TASK >> Among the records below, which lines contain the string "Filter"? Report them.

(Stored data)
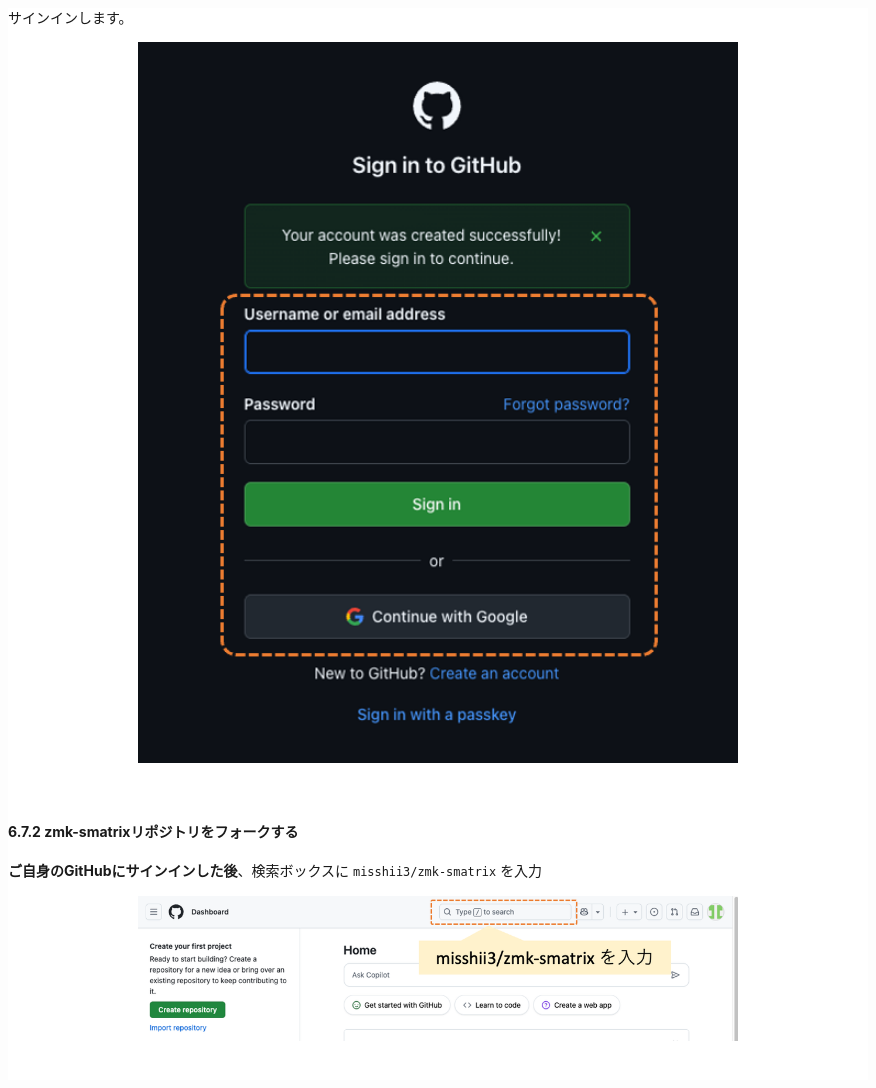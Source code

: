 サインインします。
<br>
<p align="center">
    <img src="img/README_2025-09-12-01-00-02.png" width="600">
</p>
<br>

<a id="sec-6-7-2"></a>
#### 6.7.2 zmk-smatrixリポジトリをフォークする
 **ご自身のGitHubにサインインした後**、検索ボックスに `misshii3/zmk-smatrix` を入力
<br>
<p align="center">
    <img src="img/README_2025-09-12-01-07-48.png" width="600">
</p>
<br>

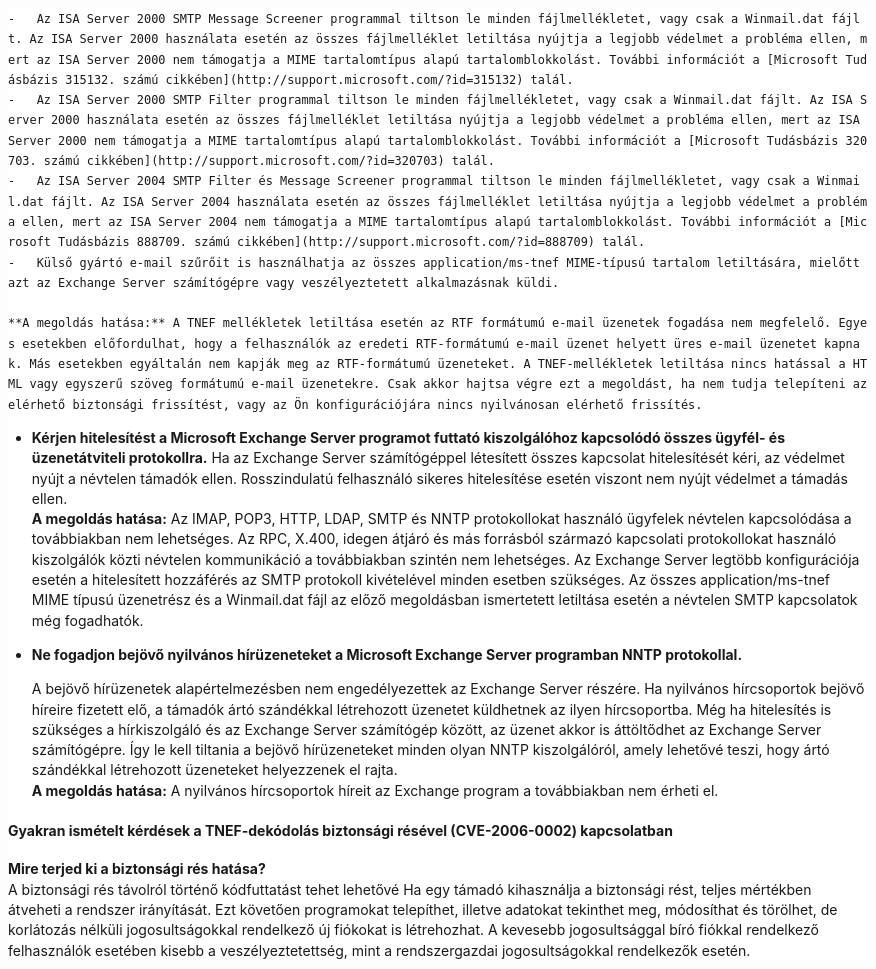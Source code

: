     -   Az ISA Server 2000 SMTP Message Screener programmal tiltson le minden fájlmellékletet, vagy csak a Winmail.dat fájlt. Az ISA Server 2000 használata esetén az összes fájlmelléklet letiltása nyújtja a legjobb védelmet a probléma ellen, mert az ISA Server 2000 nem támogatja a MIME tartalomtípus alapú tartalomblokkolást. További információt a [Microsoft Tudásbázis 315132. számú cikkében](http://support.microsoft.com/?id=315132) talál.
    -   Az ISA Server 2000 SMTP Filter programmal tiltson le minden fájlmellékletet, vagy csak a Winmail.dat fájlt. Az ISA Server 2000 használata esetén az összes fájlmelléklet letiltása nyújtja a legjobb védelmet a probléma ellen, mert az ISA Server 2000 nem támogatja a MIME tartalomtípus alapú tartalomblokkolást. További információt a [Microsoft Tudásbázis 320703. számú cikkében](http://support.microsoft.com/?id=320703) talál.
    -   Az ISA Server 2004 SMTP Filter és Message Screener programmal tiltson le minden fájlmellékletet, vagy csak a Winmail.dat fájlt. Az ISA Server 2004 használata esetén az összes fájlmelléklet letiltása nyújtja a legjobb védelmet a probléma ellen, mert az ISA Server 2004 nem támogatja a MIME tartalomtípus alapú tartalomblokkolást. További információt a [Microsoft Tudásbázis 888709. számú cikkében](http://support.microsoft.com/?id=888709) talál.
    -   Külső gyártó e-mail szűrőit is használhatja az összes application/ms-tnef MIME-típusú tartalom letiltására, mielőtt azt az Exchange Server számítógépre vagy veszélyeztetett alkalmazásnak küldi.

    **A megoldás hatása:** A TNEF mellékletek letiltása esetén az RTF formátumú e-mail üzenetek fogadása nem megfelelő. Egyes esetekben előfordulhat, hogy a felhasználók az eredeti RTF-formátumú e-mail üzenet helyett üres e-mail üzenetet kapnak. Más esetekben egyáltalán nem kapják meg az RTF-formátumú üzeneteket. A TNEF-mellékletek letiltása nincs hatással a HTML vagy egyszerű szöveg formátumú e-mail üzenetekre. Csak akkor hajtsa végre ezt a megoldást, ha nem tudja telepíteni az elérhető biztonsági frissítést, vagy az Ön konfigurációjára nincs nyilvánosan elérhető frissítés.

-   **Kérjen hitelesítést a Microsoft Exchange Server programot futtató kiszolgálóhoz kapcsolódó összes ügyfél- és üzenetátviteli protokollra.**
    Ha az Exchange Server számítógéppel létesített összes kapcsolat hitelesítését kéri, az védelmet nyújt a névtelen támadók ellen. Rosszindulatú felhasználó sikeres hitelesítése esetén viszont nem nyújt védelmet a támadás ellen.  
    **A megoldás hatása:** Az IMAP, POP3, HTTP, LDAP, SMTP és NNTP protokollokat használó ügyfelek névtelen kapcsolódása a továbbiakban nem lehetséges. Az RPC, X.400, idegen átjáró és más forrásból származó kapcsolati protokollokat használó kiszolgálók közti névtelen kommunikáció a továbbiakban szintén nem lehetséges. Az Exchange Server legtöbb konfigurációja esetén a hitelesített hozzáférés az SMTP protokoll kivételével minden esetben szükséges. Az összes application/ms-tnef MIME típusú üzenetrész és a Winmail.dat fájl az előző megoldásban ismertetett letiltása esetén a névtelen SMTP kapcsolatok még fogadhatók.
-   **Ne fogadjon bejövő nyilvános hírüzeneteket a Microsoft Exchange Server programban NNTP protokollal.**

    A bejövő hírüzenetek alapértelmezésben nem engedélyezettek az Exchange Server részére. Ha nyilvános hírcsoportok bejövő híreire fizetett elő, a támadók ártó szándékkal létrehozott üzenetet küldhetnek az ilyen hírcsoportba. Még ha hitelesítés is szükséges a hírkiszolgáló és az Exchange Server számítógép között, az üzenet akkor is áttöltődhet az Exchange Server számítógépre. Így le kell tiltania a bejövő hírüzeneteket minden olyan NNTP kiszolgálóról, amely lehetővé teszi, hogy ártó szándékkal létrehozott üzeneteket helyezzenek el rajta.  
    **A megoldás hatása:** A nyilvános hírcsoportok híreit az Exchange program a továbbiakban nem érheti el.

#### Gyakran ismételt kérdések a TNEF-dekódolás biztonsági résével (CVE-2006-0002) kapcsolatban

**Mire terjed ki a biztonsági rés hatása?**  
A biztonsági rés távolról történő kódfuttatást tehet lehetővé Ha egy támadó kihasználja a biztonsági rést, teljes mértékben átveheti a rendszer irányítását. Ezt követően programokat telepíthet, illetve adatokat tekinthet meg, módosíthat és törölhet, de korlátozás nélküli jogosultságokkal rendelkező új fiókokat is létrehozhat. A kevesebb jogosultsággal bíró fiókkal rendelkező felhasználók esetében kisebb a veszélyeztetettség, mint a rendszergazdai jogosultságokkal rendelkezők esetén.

ANSWER BOX >>
    -   Az ISA Server 2000 SMTP Filter programmal tiltson le minden fájlmellékletet, vagy csak a Winmail.dat fájlt. Az ISA Server 2000 használata esetén az összes fájlmelléklet letiltása nyújtja a legjobb védelmet a probléma ellen, mert az ISA Server 2000 nem támogatja a MIME tartalomtípus alapú tartalomblokkolást. További információt a [Microsoft Tudásbázis 320703. számú cikkében](http://support.microsoft.com/?id=320703) talál.
    -   Az ISA Server 2004 SMTP Filter és Message Screener programmal tiltson le minden fájlmellékletet, vagy csak a Winmail.dat fájlt. Az ISA Server 2004 használata esetén az összes fájlmelléklet letiltása nyújtja a legjobb védelmet a probléma ellen, mert az ISA Server 2004 nem támogatja a MIME tartalomtípus alapú tartalomblokkolást. További információt a [Microsoft Tudásbázis 888709. számú cikkében](http://support.microsoft.com/?id=888709) talál.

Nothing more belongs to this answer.